تَتَح پَرَں یوہَنَح پھِرُوشِنانْچوپَواساچارِشِشْیا یِیشوح سَمِیپَمْ آگَتْیَ کَتھَیاماسُح، یوہَنَح پھِرُوشِنانْچَ شِشْیا اُپَوَسَنْتِ کِنْتُ بھَوَتَح شِشْیا نوپَوَسَنْتِ کِں کارَنَمَسْیَ؟
19 İsa şöyle karşılık verdi: “Güvey aralarında olduğu sürece davetliler oruç tutar mı? Güvey aralarında oldukça oruç tutmazlar!
تَدا یِیشُسْتانْ بَبھاشے یاوَتْ کالَں سَکھِبھِح سَہَ کَنْیایا وَرَسْتِشْٹھَتِ تاوَتْکالَں تے کِمُپَوَسْتُں شَکْنُوَنْتِ؟ یاوَتْکالَں وَرَسْتَیح سَہَ تِشْٹھَتِ تاوَتْکالَں تَ اُپَوَسْتُں نَ شَکْنُوَنْتِ۔
20 Ama güveyin aralarından alınacağı günler gelecek, onlar işte o zaman, o gün oruç tutacaklar.
یَسْمِنْ کالے تیبھْیَح سَکاشادْ وَرو نیشْیَتے سَ کالَ آگَچّھَتِ، تَسْمِنْ کالے تے جَنا اُپَوَتْسْیَنْتِ۔
21 Hiç kimse eski giysiyi yeni kumaş parçasıyla yamamaz. Yoksa yeni yama çeker, eski giysiden kopar, yırtık daha beter olur.

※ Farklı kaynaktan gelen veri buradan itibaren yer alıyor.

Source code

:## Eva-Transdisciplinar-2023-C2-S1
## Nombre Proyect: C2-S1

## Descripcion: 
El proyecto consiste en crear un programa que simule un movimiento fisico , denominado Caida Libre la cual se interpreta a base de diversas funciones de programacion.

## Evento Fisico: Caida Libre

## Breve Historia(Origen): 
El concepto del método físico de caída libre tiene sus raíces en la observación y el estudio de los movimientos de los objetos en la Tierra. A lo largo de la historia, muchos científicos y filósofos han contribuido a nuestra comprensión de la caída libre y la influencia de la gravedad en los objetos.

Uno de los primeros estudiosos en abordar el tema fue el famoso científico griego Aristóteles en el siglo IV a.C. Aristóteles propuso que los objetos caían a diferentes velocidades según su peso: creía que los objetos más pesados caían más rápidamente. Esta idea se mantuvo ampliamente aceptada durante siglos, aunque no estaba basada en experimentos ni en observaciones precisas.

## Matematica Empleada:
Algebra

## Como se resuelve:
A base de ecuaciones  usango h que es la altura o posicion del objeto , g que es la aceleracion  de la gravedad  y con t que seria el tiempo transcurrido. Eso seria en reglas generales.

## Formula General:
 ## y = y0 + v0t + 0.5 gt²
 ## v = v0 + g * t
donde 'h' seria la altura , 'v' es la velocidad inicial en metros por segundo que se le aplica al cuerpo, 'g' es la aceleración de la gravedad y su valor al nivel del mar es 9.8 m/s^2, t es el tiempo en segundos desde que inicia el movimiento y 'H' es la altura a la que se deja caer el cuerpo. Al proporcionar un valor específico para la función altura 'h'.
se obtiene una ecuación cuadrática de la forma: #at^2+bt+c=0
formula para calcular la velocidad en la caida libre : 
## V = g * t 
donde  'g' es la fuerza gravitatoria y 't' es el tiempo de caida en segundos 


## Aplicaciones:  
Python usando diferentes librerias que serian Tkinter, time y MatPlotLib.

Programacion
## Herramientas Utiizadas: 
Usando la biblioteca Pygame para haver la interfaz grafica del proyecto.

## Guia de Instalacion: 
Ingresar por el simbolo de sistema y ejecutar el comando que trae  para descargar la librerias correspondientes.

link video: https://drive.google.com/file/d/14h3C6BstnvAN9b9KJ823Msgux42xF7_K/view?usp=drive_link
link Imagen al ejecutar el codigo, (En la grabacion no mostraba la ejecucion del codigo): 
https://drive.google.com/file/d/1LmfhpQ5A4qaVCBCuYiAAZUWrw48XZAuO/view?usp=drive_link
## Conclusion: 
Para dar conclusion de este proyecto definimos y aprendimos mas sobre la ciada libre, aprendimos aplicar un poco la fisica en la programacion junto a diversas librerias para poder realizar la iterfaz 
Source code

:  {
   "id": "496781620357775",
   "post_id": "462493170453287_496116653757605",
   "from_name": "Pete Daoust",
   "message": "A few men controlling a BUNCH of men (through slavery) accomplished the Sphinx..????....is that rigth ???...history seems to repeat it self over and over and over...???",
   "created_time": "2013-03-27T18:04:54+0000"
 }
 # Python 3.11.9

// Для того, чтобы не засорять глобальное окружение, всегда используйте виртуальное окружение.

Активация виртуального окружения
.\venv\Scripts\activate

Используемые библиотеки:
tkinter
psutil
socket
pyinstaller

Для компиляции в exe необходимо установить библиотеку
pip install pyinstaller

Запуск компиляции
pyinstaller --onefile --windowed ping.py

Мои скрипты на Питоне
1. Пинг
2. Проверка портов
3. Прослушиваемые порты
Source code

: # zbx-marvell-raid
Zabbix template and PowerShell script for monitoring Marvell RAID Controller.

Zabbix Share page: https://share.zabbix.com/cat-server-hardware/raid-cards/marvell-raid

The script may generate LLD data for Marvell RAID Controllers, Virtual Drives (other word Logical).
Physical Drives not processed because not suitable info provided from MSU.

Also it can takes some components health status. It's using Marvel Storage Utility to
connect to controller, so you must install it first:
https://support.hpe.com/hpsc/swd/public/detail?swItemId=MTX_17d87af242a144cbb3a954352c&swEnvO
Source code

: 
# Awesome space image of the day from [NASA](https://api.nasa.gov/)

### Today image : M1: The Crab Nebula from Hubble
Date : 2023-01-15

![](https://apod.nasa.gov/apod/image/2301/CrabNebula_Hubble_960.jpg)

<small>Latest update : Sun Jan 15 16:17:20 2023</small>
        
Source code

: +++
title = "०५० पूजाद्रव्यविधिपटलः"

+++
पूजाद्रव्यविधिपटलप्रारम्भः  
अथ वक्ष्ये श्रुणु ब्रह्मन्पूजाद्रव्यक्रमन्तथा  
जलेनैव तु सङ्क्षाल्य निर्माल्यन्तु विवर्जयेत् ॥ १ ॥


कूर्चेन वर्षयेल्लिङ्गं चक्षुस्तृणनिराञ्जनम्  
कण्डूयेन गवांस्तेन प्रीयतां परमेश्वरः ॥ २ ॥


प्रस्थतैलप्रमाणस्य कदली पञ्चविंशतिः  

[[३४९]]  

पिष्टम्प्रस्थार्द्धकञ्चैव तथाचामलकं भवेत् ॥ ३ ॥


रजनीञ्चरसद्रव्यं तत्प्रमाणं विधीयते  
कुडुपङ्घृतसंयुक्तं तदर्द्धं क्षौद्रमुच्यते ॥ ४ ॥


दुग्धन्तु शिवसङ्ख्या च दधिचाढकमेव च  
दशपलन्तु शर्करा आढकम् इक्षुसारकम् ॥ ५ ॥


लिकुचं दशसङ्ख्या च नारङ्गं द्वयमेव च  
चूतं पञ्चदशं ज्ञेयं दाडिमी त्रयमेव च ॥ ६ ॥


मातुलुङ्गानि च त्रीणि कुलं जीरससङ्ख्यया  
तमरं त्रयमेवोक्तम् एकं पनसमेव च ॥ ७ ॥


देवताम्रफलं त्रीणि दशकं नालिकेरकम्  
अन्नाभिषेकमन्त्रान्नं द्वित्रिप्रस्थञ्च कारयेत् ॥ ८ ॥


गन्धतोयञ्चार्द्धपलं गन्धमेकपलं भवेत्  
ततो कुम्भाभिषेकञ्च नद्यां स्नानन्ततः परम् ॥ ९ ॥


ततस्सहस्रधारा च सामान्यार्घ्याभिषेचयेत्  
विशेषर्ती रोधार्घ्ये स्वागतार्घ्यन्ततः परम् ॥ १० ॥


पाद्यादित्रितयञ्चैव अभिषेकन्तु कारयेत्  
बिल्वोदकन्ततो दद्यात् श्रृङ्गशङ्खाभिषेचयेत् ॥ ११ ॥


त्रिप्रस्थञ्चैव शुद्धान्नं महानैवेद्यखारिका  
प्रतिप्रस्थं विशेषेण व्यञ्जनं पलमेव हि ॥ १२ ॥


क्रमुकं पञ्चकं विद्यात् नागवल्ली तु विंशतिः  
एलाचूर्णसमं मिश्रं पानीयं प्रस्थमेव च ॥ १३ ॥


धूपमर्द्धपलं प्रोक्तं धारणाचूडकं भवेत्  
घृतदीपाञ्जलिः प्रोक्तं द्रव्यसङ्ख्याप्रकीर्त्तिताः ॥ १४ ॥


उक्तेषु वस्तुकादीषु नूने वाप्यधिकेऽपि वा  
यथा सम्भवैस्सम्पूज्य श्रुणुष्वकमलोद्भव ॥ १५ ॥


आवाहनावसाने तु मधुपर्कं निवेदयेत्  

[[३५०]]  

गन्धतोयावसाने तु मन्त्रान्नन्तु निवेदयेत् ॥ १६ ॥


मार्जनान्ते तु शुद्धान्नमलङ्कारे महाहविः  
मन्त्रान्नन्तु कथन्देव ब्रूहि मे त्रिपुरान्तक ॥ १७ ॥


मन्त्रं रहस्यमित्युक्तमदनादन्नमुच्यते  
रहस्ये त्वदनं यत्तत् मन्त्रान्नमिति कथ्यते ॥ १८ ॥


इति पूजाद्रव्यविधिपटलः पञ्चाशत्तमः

کوپِ جَنَح پُراتَنَوَسْتْرے نُوتَنَوَسْتْرَں نَ سِیوْیَتِ، یَتو نُوتَنَوَسْتْرینَ سَہَ سیوَنے کرِتے جِیرْنَں وَسْتْرَں چھِدْیَتے تَسْماتْ پُنَ رْمَہَتْ چھِدْرَں جایَتے۔
22 Hiç kimse yeni şarabı eski tulumlara doldurmaz. Yoksa şarap tulumları patlatır, şarap da tulumlar da mahvolur. Yeni şarap yeni tulumlara doldurulur.”
کوپِ جَنَح پُراتَنَکُتُوشُ نُوتَنَں دْراکْشارَسَں نَ سْتھاپَیَتِ، یَتو نُوتَنَدْراکْشارَسَسْیَ تیجَسا تاح کُتْوو وِدِیرْیَّنْتے تَتو دْراکْشارَسَشْچَ پَتَتِ کُتْوَشْچَ نَشْیَنْتِ، اَتَایوَ نُوتَنَدْراکْشارَسو نُوتَنَکُتُوشُ سْتھاپَنِییَح۔
23 Bir Şabat Günü İsa ekinler arasından geçiyordu. Öğrencileri yolda giderken başakları koparmaya başladılar.
تَدَنَنْتَرَں یِیشُ رْیَدا وِشْرامَوارے شَسْیَکْشیتْرینَ گَچّھَتِ تَدا تَسْیَ شِشْیا گَچّھَنْتَح شَسْیَمَنْجَرِیشْچھیتُّں پْرَورِتّاح۔
24 Ferisiler İsa'ya, “Bak, Şabat Günü yasak olanı neden yapıyorlar?” dediler.
اَتَح پھِرُوشِنو یِیشَوے کَتھَیاماسُح پَشْیَتُ وِشْرامَواسَرے یَتْ کَرْمَّ نَ کَرْتَّوْیَں تَدْ اِمے کُتَح کُرْوَّنْتِ؟
25 İsa onlara, “Davut'la yanındakiler aç ve muhtaç kalınca Davut'un ne yaptığını hiç okumadınız mı?” diye sordu.
تَدا سَ تیبھْیوکَتھَیَتْ دایُودْ تَتْسَںنْگِنَشْچَ بھَکْشْیابھاواتْ کْشُدھِتاح سَنْتو یَتْ کَرْمَّ کرِتَوَنْتَسْتَتْ کِں یُشْمابھِ رْنَ پَٹھِتَمْ؟
26 “Başkâhin Aviyatar'ın zamanında Davut, Tanrı'nın evine girdi, kâhinlerden başkasının yemesi yasak olan adak ekmeklerini yedi ve yanındakilere de verdi.”
اَبِیاتھَرْنامَکے مَہایاجَکَتاں کُرْوَّتِ سَ کَتھَمِیشْوَرَسْیاواسَں پْرَوِشْیَ یے دَرْشَنِییَپُوپا یاجَکانْ وِنانْیَسْیَ کَسْیاپِ نَ بھَکْشْیاسْتانیوَ بُبھُجے سَنْگِلوکیبھْیوپِ دَدَو۔
27 Sonra onlara, “İnsan Şabat Günü için değil, Şabat Günü insan için yaratıldı” dedi.
سوپَرَمَپِ جَگادَ، وِشْرامَوارو مَنُشْیارْتھَمیوَ نِرُوپِتوسْتِ کِنْتُ مَنُشْیو وِشْرامَوارارْتھَں نَیوَ۔
28 “Bu nedenle İnsanoğlu Şabat Günü'nün de Rabbi'dir.”